Ele respira fundo e então continua:

—É o seu pai Thomás, e agora são só vocês dois. Não tenha medo dos sentimentos que você tem por ele.

Fico calado por um momento e então quando decido falar, Aline grita da porta da cozinha:

—O almoço da manhã está pronto, venham comer.

—Vamos. – João diz ao se levantar, ele estica o braço para me ajudar a ficar em pé e nós andamos um do lado do outro em direção à cozinha.

Me sento à mesa e fico olhando para o tanto de comida que os dois fizeram – macarrão à bolonhesa, sanduiches, mingau, omelete, bacon, etc. – que nem sei por onde começar.

—Comecem à comer logo! – Marcos fala ao se servir com o macarrão.

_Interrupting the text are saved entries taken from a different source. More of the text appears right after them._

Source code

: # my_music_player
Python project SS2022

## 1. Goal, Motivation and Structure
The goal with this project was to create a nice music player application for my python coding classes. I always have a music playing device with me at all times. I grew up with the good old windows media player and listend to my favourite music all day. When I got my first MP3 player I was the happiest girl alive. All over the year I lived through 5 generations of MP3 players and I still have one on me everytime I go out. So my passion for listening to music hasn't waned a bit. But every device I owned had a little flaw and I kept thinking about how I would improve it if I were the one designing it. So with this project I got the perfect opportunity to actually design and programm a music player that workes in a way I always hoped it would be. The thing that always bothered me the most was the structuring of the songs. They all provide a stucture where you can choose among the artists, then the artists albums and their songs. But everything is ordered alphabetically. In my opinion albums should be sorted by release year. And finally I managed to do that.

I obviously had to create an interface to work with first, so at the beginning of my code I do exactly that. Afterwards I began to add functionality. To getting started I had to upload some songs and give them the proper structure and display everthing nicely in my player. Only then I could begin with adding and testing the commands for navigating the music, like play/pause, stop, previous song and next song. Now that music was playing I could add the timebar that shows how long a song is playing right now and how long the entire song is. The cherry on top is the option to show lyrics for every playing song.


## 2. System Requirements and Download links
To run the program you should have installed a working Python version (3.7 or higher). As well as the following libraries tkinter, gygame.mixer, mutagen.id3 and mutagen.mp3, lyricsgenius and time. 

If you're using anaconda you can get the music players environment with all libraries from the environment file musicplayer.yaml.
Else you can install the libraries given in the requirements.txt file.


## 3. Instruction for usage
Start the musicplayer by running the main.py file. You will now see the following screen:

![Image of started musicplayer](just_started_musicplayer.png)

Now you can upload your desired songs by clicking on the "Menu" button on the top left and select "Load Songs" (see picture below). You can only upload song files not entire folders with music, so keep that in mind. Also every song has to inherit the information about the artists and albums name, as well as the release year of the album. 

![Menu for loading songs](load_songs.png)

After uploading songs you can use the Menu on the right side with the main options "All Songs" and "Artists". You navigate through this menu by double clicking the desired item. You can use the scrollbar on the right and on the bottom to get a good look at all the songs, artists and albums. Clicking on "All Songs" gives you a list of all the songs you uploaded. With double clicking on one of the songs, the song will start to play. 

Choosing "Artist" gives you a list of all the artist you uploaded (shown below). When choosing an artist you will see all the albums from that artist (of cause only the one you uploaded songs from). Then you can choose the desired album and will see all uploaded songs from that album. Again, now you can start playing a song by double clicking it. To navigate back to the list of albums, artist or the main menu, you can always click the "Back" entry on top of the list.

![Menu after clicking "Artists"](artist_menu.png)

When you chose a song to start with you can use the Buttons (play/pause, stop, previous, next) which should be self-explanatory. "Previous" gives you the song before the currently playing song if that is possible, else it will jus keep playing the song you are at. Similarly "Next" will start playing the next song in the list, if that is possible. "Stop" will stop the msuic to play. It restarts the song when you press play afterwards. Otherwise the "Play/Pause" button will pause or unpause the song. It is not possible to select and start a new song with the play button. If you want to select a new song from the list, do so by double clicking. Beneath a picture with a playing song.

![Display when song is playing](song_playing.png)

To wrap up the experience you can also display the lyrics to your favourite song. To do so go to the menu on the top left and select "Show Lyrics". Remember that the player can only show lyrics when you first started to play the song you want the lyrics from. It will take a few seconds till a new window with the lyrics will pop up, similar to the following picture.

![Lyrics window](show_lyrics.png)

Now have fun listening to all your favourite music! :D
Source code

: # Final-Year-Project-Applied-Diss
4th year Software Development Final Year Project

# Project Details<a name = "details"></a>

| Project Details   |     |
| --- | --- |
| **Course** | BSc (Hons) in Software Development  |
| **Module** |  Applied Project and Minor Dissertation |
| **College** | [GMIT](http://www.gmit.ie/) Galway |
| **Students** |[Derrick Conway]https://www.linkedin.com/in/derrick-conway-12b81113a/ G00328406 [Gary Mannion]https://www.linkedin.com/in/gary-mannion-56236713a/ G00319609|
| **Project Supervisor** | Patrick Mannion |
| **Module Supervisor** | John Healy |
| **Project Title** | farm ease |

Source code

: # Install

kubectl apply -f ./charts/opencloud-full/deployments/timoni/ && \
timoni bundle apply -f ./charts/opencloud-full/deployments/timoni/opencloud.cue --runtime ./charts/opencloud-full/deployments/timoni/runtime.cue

—Tudo bem. – Digo e pego um sanduiche.

—Thomás seu pai ligou ontem – Aline diz. – Ele pediu que a gente não fizesse planos para hoje à noite, porque ele vai oferecer um jantar de despedida para o João e o tio dele.

—O.K., então o nosso plano para hoje à noite é sermos elegantes e comermos pouco – digo sorrindo. – Melhor enchermos a barriga agora!

E então nós começamos uma competição de quem consegue comer mais.